Question?  Do you normally use a program to help you draw your world or do you draw it by hand?  Any suggestions on how to actually start drawing a really authentic looking map?


----------



## JBryden88 (Mar 31, 2012)

Honestly?

The first thing I did when I built mine...
- I decided on about five base cultures: namely, the inspirations. So for me it was Celtic, Norse, English, Arabian, Roman
- I started crafting the lore of the cultures, at first they appeared similar to their inspirations, and eventually evolved into their own thing with similarities (naming structure/government)
- I began to name places
- Then I started making somewhat crappy sketches of a map
- Eventually, I taped four pieces of printer paper together, and penciled a map. It doesn't look great, but its my basic idea of where things are.

I am no artist, so ultimately I'll hire someone to make a full on map...


----------



## Penpilot (Mar 31, 2012)

myrddin173 said:


> There is no "optimum" length of time a writer should spend on world-building.  In my opinion a writer should world-build until he or she feels comfortable with the world, whether that is five minutes or five years.  Also just because a writer starts the story doesn't mean world-building must cease.  My worlds are constantly in flux, growing and evolving.

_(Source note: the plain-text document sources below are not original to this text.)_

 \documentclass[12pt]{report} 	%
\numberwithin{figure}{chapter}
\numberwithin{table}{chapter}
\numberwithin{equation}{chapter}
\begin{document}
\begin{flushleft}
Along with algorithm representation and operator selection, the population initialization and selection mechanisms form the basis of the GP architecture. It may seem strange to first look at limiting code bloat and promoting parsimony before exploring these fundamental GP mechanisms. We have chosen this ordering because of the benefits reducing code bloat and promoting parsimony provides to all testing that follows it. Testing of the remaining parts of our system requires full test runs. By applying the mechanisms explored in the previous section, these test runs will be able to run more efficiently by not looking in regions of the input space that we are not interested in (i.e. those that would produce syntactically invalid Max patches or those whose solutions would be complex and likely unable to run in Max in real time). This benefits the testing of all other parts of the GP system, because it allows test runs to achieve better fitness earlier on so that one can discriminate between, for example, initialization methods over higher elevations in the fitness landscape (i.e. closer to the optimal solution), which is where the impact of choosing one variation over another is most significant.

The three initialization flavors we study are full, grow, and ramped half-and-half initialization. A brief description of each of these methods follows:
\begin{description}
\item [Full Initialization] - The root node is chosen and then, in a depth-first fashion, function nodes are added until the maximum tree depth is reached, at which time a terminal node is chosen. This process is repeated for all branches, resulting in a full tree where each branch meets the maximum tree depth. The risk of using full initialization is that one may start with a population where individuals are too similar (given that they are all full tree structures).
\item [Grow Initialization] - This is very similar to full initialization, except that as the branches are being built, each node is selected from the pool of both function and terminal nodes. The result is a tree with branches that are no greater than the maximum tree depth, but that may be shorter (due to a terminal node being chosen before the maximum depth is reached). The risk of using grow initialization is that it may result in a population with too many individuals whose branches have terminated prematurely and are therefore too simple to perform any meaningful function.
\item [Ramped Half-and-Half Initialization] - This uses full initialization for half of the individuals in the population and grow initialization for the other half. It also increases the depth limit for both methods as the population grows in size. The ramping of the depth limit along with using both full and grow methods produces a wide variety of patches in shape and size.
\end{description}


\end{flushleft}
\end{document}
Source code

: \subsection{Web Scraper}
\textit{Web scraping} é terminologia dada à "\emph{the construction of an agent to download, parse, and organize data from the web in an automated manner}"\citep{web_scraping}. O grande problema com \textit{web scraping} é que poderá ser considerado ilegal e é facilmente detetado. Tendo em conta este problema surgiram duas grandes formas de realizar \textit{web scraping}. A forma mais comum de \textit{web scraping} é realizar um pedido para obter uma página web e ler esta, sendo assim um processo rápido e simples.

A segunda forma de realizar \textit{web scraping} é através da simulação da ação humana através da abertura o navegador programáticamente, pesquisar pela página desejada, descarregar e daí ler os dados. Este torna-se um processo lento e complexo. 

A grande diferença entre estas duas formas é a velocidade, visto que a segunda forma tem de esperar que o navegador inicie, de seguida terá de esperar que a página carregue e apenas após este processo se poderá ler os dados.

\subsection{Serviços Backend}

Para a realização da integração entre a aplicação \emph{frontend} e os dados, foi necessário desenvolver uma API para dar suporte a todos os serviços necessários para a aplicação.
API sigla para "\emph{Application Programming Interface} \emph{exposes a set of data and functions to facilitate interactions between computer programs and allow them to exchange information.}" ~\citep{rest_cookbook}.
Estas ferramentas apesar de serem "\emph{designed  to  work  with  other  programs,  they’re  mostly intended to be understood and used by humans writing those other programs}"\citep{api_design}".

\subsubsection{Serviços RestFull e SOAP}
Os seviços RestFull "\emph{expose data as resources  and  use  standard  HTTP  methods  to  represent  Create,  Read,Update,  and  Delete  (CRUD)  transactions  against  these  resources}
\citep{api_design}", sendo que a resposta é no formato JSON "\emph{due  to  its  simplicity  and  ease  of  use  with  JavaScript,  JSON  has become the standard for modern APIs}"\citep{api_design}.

Pretty much agree 100% with this. I'll also add that I think the most important part of world building is finding the wants of each of your main characters. Once I find those, everything else seems to fall into place more quickly and easily.


----------



## Jabrosky (Mar 31, 2012)

For my current WIP I have a very vague idea of my world's geography, but other than that I'm pretty much worldbuilding as I go.


----------



## Devor (Mar 31, 2012)

I think the trick is avoiding the name-and-history syndrome and finding ways to make that world-building process interesting and relevant.  Crafting the world is an incredible tool which fantasy writers have, and it ought to be used to make a powerful impression on readers.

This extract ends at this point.